New issue
Advanced search Search tips
Note: Color blocks (like or ) mean that a user may not be available. Tooltip shows the reason.

Issue 796469 link

Starred by 17 users

Issue metadata

Status: WontFix
Merged: issue 736725
Owner: ----
Closed: Nov 8
Cc:
Components:
EstimatedDays: ----
NextAction: ----
OS: Windows
Pri: 2
Type: Bug-Regression



Sign in to add a comment

WebRTC app freezes chrome tab with susbequent "Aw, snap"

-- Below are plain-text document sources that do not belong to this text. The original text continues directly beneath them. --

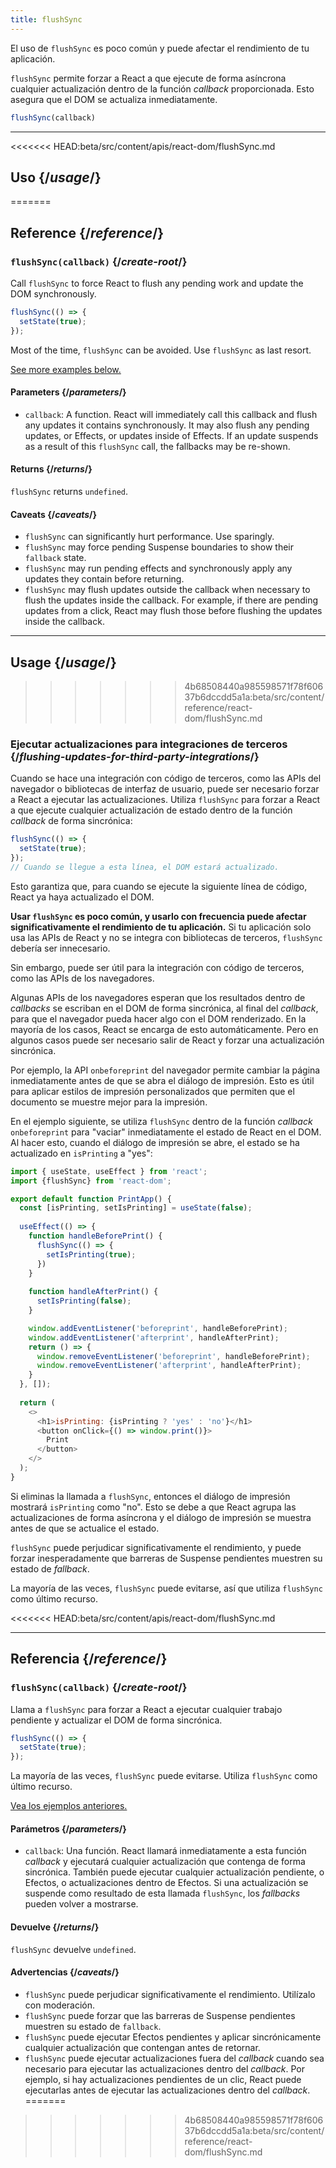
 ```yaml
---
title: flushSync
---
```


<Pitfall>

El uso de `flushSync` es poco común y puede afectar el rendimiento de tu aplicación.

</Pitfall>

<Intro>

`flushSync` permite forzar a React a que ejecute de forma asíncrona cualquier actualización dentro de la función *callback* proporcionada. Esto asegura que el DOM se actualiza inmediatamente.

```js
flushSync(callback)
```

</Intro>

<InlineToc />

---

<<<<<<< HEAD:beta/src/content/apis/react-dom/flushSync.md
## Uso {/*usage*/}
=======
## Reference {/*reference*/}

### `flushSync(callback)` {/*create-root*/}

Call `flushSync` to force React to flush any pending work and update the DOM synchronously.

```js
flushSync(() => {
  setState(true);
});
```

Most of the time, `flushSync` can be avoided. Use `flushSync` as last resort.

[See more examples below.](#usage)

#### Parameters {/*parameters*/}


* `callback`: A function. React will immediately call this callback and flush any updates it contains synchronously. It may also flush any pending updates, or Effects, or updates inside of Effects. If an update suspends as a result of this `flushSync` call, the fallbacks may be re-shown.

#### Returns {/*returns*/}

`flushSync` returns `undefined`.

#### Caveats {/*caveats*/}

* `flushSync` can significantly hurt performance. Use sparingly.
* `flushSync` may force pending Suspense boundaries to show their `fallback` state.
* `flushSync` may run pending effects and synchronously apply any updates they contain before returning.
* `flushSync` may flush updates outside the callback when necessary to flush the updates inside the callback. For example, if there are pending updates from a click, React may flush those before flushing the updates inside the callback.

---

## Usage {/*usage*/}
>>>>>>> 4b68508440a985598571f78f60637b6dccdd5a1a:beta/src/content/reference/react-dom/flushSync.md

### Ejecutar actualizaciones para integraciones de terceros {/*flushing-updates-for-third-party-integrations*/}

Cuando se hace una integración con código de terceros, como las APIs del navegador o bibliotecas de interfaz de usuario, puede ser necesario forzar a React a ejecutar las actualizaciones. Utiliza `flushSync` para forzar a React a que ejecute cualquier <CodeStep step={1}>actualización de estado</CodeStep> dentro de la función *callback* de forma sincrónica:

```js [[1, 2, "setState(true)"]]
flushSync(() => {
  setState(true);
});
// Cuando se llegue a esta línea, el DOM estará actualizado.
```

Esto garantiza que, para cuando se ejecute la siguiente línea de código, React ya haya actualizado el DOM.

**Usar `flushSync` es poco común, y usarlo con frecuencia puede afectar significativamente el rendimiento de tu aplicación.** Si tu aplicación solo usa las APIs de React y no se integra con bibliotecas de terceros, `flushSync` debería ser innecesario.

Sin embargo, puede ser útil para la integración con código de terceros, como las APIs de los navegadores.

Algunas APIs de los navegadores esperan que los resultados dentro de *callbacks* se escriban en el DOM de forma sincrónica, al final del *callback*, para que el navegador pueda hacer algo con el DOM renderizado. En la mayoría de los casos, React se encarga de esto automáticamente. Pero en algunos casos puede ser necesario salir de React y forzar una actualización sincrónica.

Por ejemplo, la API `onbeforeprint` del navegador permite cambiar la página inmediatamente antes de que se abra el diálogo de impresión. Esto es útil para aplicar estilos de impresión personalizados que permiten que el documento se muestre mejor para la impresión.

En el ejemplo siguiente, se utiliza `flushSync` dentro de la función *callback* `onbeforeprint` para "vaciar" inmediatamente el estado de React en el DOM. Al hacer esto, cuando el diálogo de impresión se abre, el estado se ha actualizado en `isPrinting` a "yes":

<Sandpack>

```js App.js active
import { useState, useEffect } from 'react';
import {flushSync} from 'react-dom';

export default function PrintApp() {
  const [isPrinting, setIsPrinting] = useState(false);
  
  useEffect(() => {
    function handleBeforePrint() {
      flushSync(() => {
        setIsPrinting(true);
      })
    }
    
    function handleAfterPrint() {
      setIsPrinting(false);
    }

    window.addEventListener('beforeprint', handleBeforePrint);
    window.addEventListener('afterprint', handleAfterPrint);
    return () => {
      window.removeEventListener('beforeprint', handleBeforePrint);
      window.removeEventListener('afterprint', handleAfterPrint);
    }
  }, []);
  
  return (
    <>
      <h1>isPrinting: {isPrinting ? 'yes' : 'no'}</h1>
      <button onClick={() => window.print()}>
        Print
      </button>
    </>
  );
}
```

</Sandpack>

Si eliminas la llamada a `flushSync`, entonces el diálogo de impresión mostrará `isPrinting` como "no". Esto se debe a que React agrupa las actualizaciones de forma asíncrona y el diálogo de impresión se muestra antes de que se actualice el estado.

<Pitfall>

`flushSync` puede perjudicar significativamente el rendimiento, y puede forzar inesperadamente que barreras de Suspense pendientes muestren su estado de *fallback*.

La mayoría de las veces, `flushSync` puede evitarse, así que utiliza `flushSync` como último recurso.

</Pitfall>
<<<<<<< HEAD:beta/src/content/apis/react-dom/flushSync.md

---

## Referencia {/*reference*/}

### `flushSync(callback)` {/*create-root*/}

Llama a `flushSync` para forzar a React a ejecutar cualquier trabajo pendiente y actualizar el DOM de forma sincrónica.

```js
flushSync(() => {
  setState(true);
});
```

La mayoría de las veces, `flushSync` puede evitarse. Utiliza `flushSync` como último recurso.

[Vea los ejemplos anteriores.](#usage)

#### Parámetros {/*parameters*/}


* `callback`: Una función. React llamará inmediatamente a esta función *callback* y ejecutará cualquier actualización que contenga de forma sincrónica. También puede ejecutar cualquier actualización pendiente, o Efectos, o actualizaciones dentro de Efectos. Si una actualización se suspende como resultado de esta llamada `flushSync`, los *fallbacks* pueden volver a mostrarse.

#### Devuelve {/*returns*/}

`flushSync` devuelve `undefined`.

#### Advertencias {/*caveats*/}

* `flushSync` puede perjudicar significativamente el rendimiento. Utilízalo con moderación.
* `flushSync` puede forzar que las barreras de Suspense pendientes muestren su estado de `fallback`.
* `flushSync` puede ejecutar Efectos pendientes y aplicar sincrónicamente cualquier actualización que contengan antes de retornar.
* `flushSync` puede ejecutar actualizaciones fuera del *callback* cuando sea necesario para ejecutar las actualizaciones dentro del *callback*. Por ejemplo, si hay actualizaciones pendientes de un clic, React puede ejecutarlas antes de ejecutar las actualizaciones dentro del *callback*.
=======
>>>>>>> 4b68508440a985598571f78f60637b6dccdd5a1a:beta/src/content/reference/react-dom/flushSync.md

Reported by teih...@gmail.com, Dec 20 2017

Issue description

UserAgent: Mozilla/5.0 (Windows NT 10.0; Win64; x64) AppleWebKit/537.36 (KHTML, like Gecko) Chrome/63.0.3239.108 Safari/537.36

Steps to reproduce the problem:
1. Make outgoing webrtc audio call (connected) from chrome
2. Hangup above mention call
3. Make incoming webrtc audio call to chrome

It's reproducable on other machine and on other os (linux)

What is the expected behavior?
Tab shouldn't freeze

What went wrong?
Tab will freeze, and it even can't be closed by clicking on close cross (X). In console last record is that we set remote offer and getusermedia success callback is called.

After that sometimes (and sometimes not) appears window that page unresponsive.

Crashed report ID: no

How much crashed? Just one tab

Is it a problem with a plugin? N/A 

Did this work before? Yes 62

Chrome version: 63.0.3239.108  Channel: stable
OS Version: 10.0
Flash Version: Shockwave Flash 28.0 r0

We use javascript library (sipml5 flavour) for sip signaling. Everything works fine until upgrade to chrome 63, in other browsers everything still works fine (firefox, opera).

I think it's connected with our js code, that works before but now deprecated in some kind, but I can't figure out what exactly goes wrong because when I use breakpoint in my chrome dev tools and go through code step by step everything again works fine (races I think).

How can I nail down the problem?
 

Comment 1 Deleted

Comment 2 by teih...@gmail.com, Dec 21 2017

I found that trouble connected with media stream reusing between subsequent connections
Cc: rbasuvula@chromium.org
Components: UI>Browser
Labels: Needs-Feedback Needs-Triage-M63
@teihrib: Thanks for filing the issue! Could you please provide the crash id from chrome://crashes and if possible,Please create new profile without extensions and apps.Re-check once and let us know the observations of the issue which would help us to triage the issue further.

Thanks in Advance.

Comment 4 by teih...@gmail.com, Jan 18 2018

No, I can't - because it now just freezes and stop showing "aw, snap"
In the past I thinked that trouble is gone away, but it appears again, but less frequent and I can't reproduce it (but our customers faced sometimes).

How can I debug it?
Also it's strongly connected with webrtc - tab freezes after setting remote SDP for incoming call.
Project Member

Comment 5 by sheriffbot@chromium.org, Jan 18 2018

Labels: -Needs-Feedback
Thank you for providing more feedback. Adding requester "rbasuvula@chromium.org" to the cc list and removing "Needs-Feedback" label.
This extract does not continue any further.